◆ Problem details
Your copy should repeat the data that follows exactly and contain no image.

◆ Data records
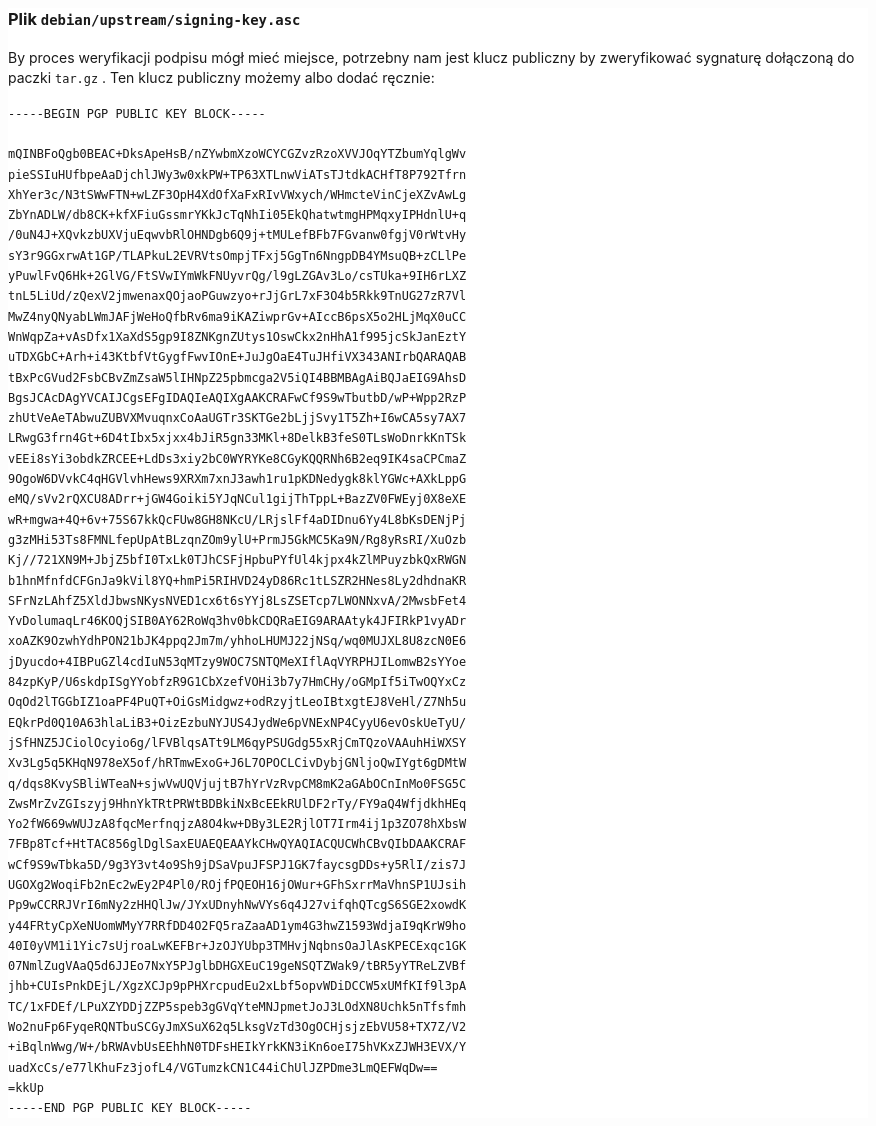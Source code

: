 ### Plik `debian/upstream/signing-key.asc`

By proces weryfikacji podpisu mógł mieć miejsce, potrzebny nam jest klucz publiczny by zweryfikować
sygnaturę dołączoną do paczki `tar.gz` . Ten klucz publiczny możemy albo dodać ręcznie:

    -----BEGIN PGP PUBLIC KEY BLOCK-----

    mQINBFoQgb0BEAC+DksApeHsB/nZYwbmXzoWCYCGZvzRzoXVVJOqYTZbumYqlgWv
    pieSSIuHUfbpeAaDjchlJWy3w0xkPW+TP63XTLnwViATsTJtdkACHfT8P792Tfrn
    XhYer3c/N3tSWwFTN+wLZF3OpH4XdOfXaFxRIvVWxych/WHmcteVinCjeXZvAwLg
    ZbYnADLW/db8CK+kfXFiuGssmrYKkJcTqNhIi05EkQhatwtmgHPMqxyIPHdnlU+q
    /0uN4J+XQvkzbUXVjuEqwvbRlOHNDgb6Q9j+tMULefBFb7FGvanw0fgjV0rWtvHy
    sY3r9GGxrwAt1GP/TLAPkuL2EVRVtsOmpjTFxj5GgTn6NngpDB4YMsuQB+zCLlPe
    yPuwlFvQ6Hk+2GlVG/FtSVwIYmWkFNUyvrQg/l9gLZGAv3Lo/csTUka+9IH6rLXZ
    tnL5LiUd/zQexV2jmwenaxQOjaoPGuwzyo+rJjGrL7xF3O4b5Rkk9TnUG27zR7Vl
    MwZ4nyQNyabLWmJAFjWeHoQfbRv6ma9iKAZiwprGv+AIccB6psX5o2HLjMqX0uCC
    WnWqpZa+vAsDfx1XaXdS5gp9I8ZNKgnZUtys1OswCkx2nHhA1f995jcSkJanEztY
    uTDXGbC+Arh+i43KtbfVtGygfFwvIOnE+JuJgOaE4TuJHfiVX343ANIrbQARAQAB
    tBxPcGVud2FsbCBvZmZsaW5lIHNpZ25pbmcga2V5iQI4BBMBAgAiBQJaEIG9AhsD
    BgsJCAcDAgYVCAIJCgsEFgIDAQIeAQIXgAAKCRAFwCf9S9wTbutbD/wP+Wpp2RzP
    zhUtVeAeTAbwuZUBVXMvuqnxCoAaUGTr3SKTGe2bLjjSvy1T5Zh+I6wCA5sy7AX7
    LRwgG3frn4Gt+6D4tIbx5xjxx4bJiR5gn33MKl+8DelkB3feS0TLsWoDnrkKnTSk
    vEEi8sYi3obdkZRCEE+LdDs3xiy2bC0WYRYKe8CGyKQQRNh6B2eq9IK4saCPCmaZ
    9OgoW6DVvkC4qHGVlvhHews9XRXm7xnJ3awh1ru1pKDNedygk8klYGWc+AXkLppG
    eMQ/sVv2rQXCU8ADrr+jGW4Goiki5YJqNCul1gijThTppL+BazZV0FWEyj0X8eXE
    wR+mgwa+4Q+6v+75S67kkQcFUw8GH8NKcU/LRjslFf4aDIDnu6Yy4L8bKsDENjPj
    g3zMHi53Ts8FMNLfepUpAtBLzqnZOm9ylU+PrmJ5GkMC5Ka9N/Rg8yRsRI/XuOzb
    Kj//721XN9M+JbjZ5bfI0TxLk0TJhCSFjHpbuPYfUl4kjpx4kZlMPuyzbkQxRWGN
    b1hnMfnfdCFGnJa9kVil8YQ+hmPi5RIHVD24yD86Rc1tLSZR2HNes8Ly2dhdnaKR
    SFrNzLAhfZ5XldJbwsNKysNVED1cx6t6sYYj8LsZSETcp7LWONNxvA/2MwsbFet4
    YvDolumaqLr46KOQjSIB0AY62RoWq3hv0bkCDQRaEIG9ARAAtyk4JFIRkP1vyADr
    xoAZK9OzwhYdhPON21bJK4ppq2Jm7m/yhhoLHUMJ22jNSq/wq0MUJXL8U8zcN0E6
    jDyucdo+4IBPuGZl4cdIuN53qMTzy9WOC7SNTQMeXIflAqVYRPHJILomwB2sYYoe
    84zpKyP/U6skdpISgYYobfzR9G1CbXzefVOHi3b7y7HmCHy/oGMpIf5iTwOQYxCz
    OqOd2lTGGbIZ1oaPF4PuQT+OiGsMidgwz+odRzyjtLeoIBtxgtEJ8VeHl/Z7Nh5u
    EQkrPd0Q10A63hlaLiB3+OizEzbuNYJUS4JydWe6pVNExNP4CyyU6evOskUeTyU/
    jSfHNZ5JCiolOcyio6g/lFVBlqsATt9LM6qyPSUGdg55xRjCmTQzoVAAuhHiWXSY
    Xv3Lg5q5KHqN978eX5of/hRTmwExoG+J6L7OPOCLCivDybjGNljoQwIYgt6gDMtW
    q/dqs8KvySBliWTeaN+sjwVwUQVjujtB7hYrVzRvpCM8mK2aGAbOCnInMo0FSG5C
    ZwsMrZvZGIszyj9HhnYkTRtPRWtBDBkiNxBcEEkRUlDF2rTy/FY9aQ4WfjdkhHEq
    Yo2fW669wWUJzA8fqcMerfnqjzA8O4kw+DBy3LE2RjlOT7Irm4ij1p3ZO78hXbsW
    7FBp8Tcf+HtTAC856glDglSaxEUAEQEAAYkCHwQYAQIACQUCWhCBvQIbDAAKCRAF
    wCf9S9wTbka5D/9g3Y3vt4o9Sh9jDSaVpuJFSPJ1GK7faycsgDDs+y5RlI/zis7J
    UGOXg2WoqiFb2nEc2wEy2P4Pl0/ROjfPQEOH16jOWur+GFhSxrrMaVhnSP1UJsih
    Pp9wCCRRJVrI6mNy2zHHQlJw/JYxUDnyhNwVYs6q4J27vifqhQTcgS6SGE2xowdK
    y44FRtyCpXeNUomWMyY7RRfDD4O2FQ5raZaaAD1ym4G3hwZ1593WdjaI9qKrW9ho
    40I0yVM1i1Yic7sUjroaLwKEFBr+JzOJYUbp3TMHvjNqbnsOaJlAsKPECExqc1GK
    07NmlZugVAaQ5d6JJEo7NxY5PJglbDHGXEuC19geNSQTZWak9/tBR5yYTReLZVBf
    jhb+CUIsPnkDEjL/XgzXCJp9pPHXrcpudEu2xLbf5opvWDiDCCW5xUMfKIf9l3pA
    TC/1xFDEf/LPuXZYDDjZZP5speb3gGVqYteMNJpmetJoJ3LOdXN8Uchk5nTfsfmh
    Wo2nuFp6FyqeRQNTbuSCGyJmXSuX62q5LksgVzTd3OgOCHjsjzEbVU58+TX7Z/V2
    +iBqlnWwg/W+/bRWAvbUsEEhhN0TDFsHEIkYrkKN3iKn6oeI75hVKxZJWH3EVX/Y
    uadXcCs/e77lKhuFz3jofL4/VGTumzkCN1C44iChUlJZPDme3LmQEFWqDw==
    =kkUp
    -----END PGP PUBLIC KEY BLOCK-----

◆ Written answer
Source code

: ### Plik `debian/upstream/signing-key.asc`

By proces weryfikacji podpisu mógł mieć miejsce, potrzebny nam jest klucz publiczny by zweryfikować
sygnaturę dołączoną do paczki `tar.gz` . Ten klucz publiczny możemy albo dodać ręcznie:

    -----BEGIN PGP PUBLIC KEY BLOCK-----

    mQINBFoQgb0BEAC+DksApeHsB/nZYwbmXzoWCYCGZvzRzoXVVJOqYTZbumYqlgWv
    pieSSIuHUfbpeAaDjchlJWy3w0xkPW+TP63XTLnwViATsTJtdkACHfT8P792Tfrn
    XhYer3c/N3tSWwFTN+wLZF3OpH4XdOfXaFxRIvVWxych/WHmcteVinCjeXZvAwLg
    ZbYnADLW/db8CK+kfXFiuGssmrYKkJcTqNhIi05EkQhatwtmgHPMqxyIPHdnlU+q
    /0uN4J+XQvkzbUXVjuEqwvbRlOHNDgb6Q9j+tMULefBFb7FGvanw0fgjV0rWtvHy
    sY3r9GGxrwAt1GP/TLAPkuL2EVRVtsOmpjTFxj5GgTn6NngpDB4YMsuQB+zCLlPe
    yPuwlFvQ6Hk+2GlVG/FtSVwIYmWkFNUyvrQg/l9gLZGAv3Lo/csTUka+9IH6rLXZ
    tnL5LiUd/zQexV2jmwenaxQOjaoPGuwzyo+rJjGrL7xF3O4b5Rkk9TnUG27zR7Vl
    MwZ4nyQNyabLWmJAFjWeHoQfbRv6ma9iKAZiwprGv+AIccB6psX5o2HLjMqX0uCC
    WnWqpZa+vAsDfx1XaXdS5gp9I8ZNKgnZUtys1OswCkx2nHhA1f995jcSkJanEztY
    uTDXGbC+Arh+i43KtbfVtGygfFwvIOnE+JuJgOaE4TuJHfiVX343ANIrbQARAQAB
    tBxPcGVud2FsbCBvZmZsaW5lIHNpZ25pbmcga2V5iQI4BBMBAgAiBQJaEIG9AhsD
    BgsJCAcDAgYVCAIJCgsEFgIDAQIeAQIXgAAKCRAFwCf9S9wTbutbD/wP+Wpp2RzP
    zhUtVeAeTAbwuZUBVXMvuqnxCoAaUGTr3SKTGe2bLjjSvy1T5Zh+I6wCA5sy7AX7
    LRwgG3frn4Gt+6D4tIbx5xjxx4bJiR5gn33MKl+8DelkB3feS0TLsWoDnrkKnTSk
    vEEi8sYi3obdkZRCEE+LdDs3xiy2bC0WYRYKe8CGyKQQRNh6B2eq9IK4saCPCmaZ
    9OgoW6DVvkC4qHGVlvhHews9XRXm7xnJ3awh1ru1pKDNedygk8klYGWc+AXkLppG
    eMQ/sVv2rQXCU8ADrr+jGW4Goiki5YJqNCul1gijThTppL+BazZV0FWEyj0X8eXE
    wR+mgwa+4Q+6v+75S67kkQcFUw8GH8NKcU/LRjslFf4aDIDnu6Yy4L8bKsDENjPj
    g3zMHi53Ts8FMNLfepUpAtBLzqnZOm9ylU+PrmJ5GkMC5Ka9N/Rg8yRsRI/XuOzb
    Kj//721XN9M+JbjZ5bfI0TxLk0TJhCSFjHpbuPYfUl4kjpx4kZlMPuyzbkQxRWGN
    b1hnMfnfdCFGnJa9kVil8YQ+hmPi5RIHVD24yD86Rc1tLSZR2HNes8Ly2dhdnaKR
    SFrNzLAhfZ5XldJbwsNKysNVED1cx6t6sYYj8LsZSETcp7LWONNxvA/2MwsbFet4
    YvDolumaqLr46KOQjSIB0AY62RoWq3hv0bkCDQRaEIG9ARAAtyk4JFIRkP1vyADr
    xoAZK9OzwhYdhPON21bJK4ppq2Jm7m/yhhoLHUMJ22jNSq/wq0MUJXL8U8zcN0E6
    jDyucdo+4IBPuGZl4cdIuN53qMTzy9WOC7SNTQMeXIflAqVYRPHJILomwB2sYYoe
    84zpKyP/U6skdpISgYYobfzR9G1CbXzefVOHi3b7y7HmCHy/oGMpIf5iTwOQYxCz
    OqOd2lTGGbIZ1oaPF4PuQT+OiGsMidgwz+odRzyjtLeoIBtxgtEJ8VeHl/Z7Nh5u
    EQkrPd0Q10A63hlaLiB3+OizEzbuNYJUS4JydWe6pVNExNP4CyyU6evOskUeTyU/
    jSfHNZ5JCiolOcyio6g/lFVBlqsATt9LM6qyPSUGdg55xRjCmTQzoVAAuhHiWXSY
    Xv3Lg5q5KHqN978eX5of/hRTmwExoG+J6L7OPOCLCivDybjGNljoQwIYgt6gDMtW
    q/dqs8KvySBliWTeaN+sjwVwUQVjujtB7hYrVzRvpCM8mK2aGAbOCnInMo0FSG5C
    ZwsMrZvZGIszyj9HhnYkTRtPRWtBDBkiNxBcEEkRUlDF2rTy/FY9aQ4WfjdkhHEq
    Yo2fW669wWUJzA8fqcMerfnqjzA8O4kw+DBy3LE2RjlOT7Irm4ij1p3ZO78hXbsW
    7FBp8Tcf+HtTAC856glDglSaxEUAEQEAAYkCHwQYAQIACQUCWhCBvQIbDAAKCRAF
    wCf9S9wTbka5D/9g3Y3vt4o9Sh9jDSaVpuJFSPJ1GK7faycsgDDs+y5RlI/zis7J
    UGOXg2WoqiFb2nEc2wEy2P4Pl0/ROjfPQEOH16jOWur+GFhSxrrMaVhnSP1UJsih
    Pp9wCCRRJVrI6mNy2zHHQlJw/JYxUDnyhNwVYs6q4J27vifqhQTcgS6SGE2xowdK
    y44FRtyCpXeNUomWMyY7RRfDD4O2FQ5raZaaAD1ym4G3hwZ1593WdjaI9qKrW9ho
    40I0yVM1i1Yic7sUjroaLwKEFBr+JzOJYUbp3TMHvjNqbnsOaJlAsKPECExqc1GK
    07NmlZugVAaQ5d6JJEo7NxY5PJglbDHGXEuC19geNSQTZWak9/tBR5yYTReLZVBf
    jhb+CUIsPnkDEjL/XgzXCJp9pPHXrcpudEu2xLbf5opvWDiDCCW5xUMfKIf9l3pA
    TC/1xFDEf/LPuXZYDDjZZP5speb3gGVqYteMNJpmetJoJ3LOdXN8Uchk5nTfsfmh
    Wo2nuFp6FyqeRQNTbuSCGyJmXSuX62q5LksgVzTd3OgOCHjsjzEbVU58+TX7Z/V2
    +iBqlnWwg/W+/bRWAvbUsEEhhN0TDFsHEIkYrkKN3iKn6oeI75hVKxZJWH3EVX/Y
    uadXcCs/e77lKhuFz3jofL4/VGTumzkCN1C44iChUlJZPDme3LmQEFWqDw==
    =kkUp
    -----END PGP PUBLIC KEY BLOCK-----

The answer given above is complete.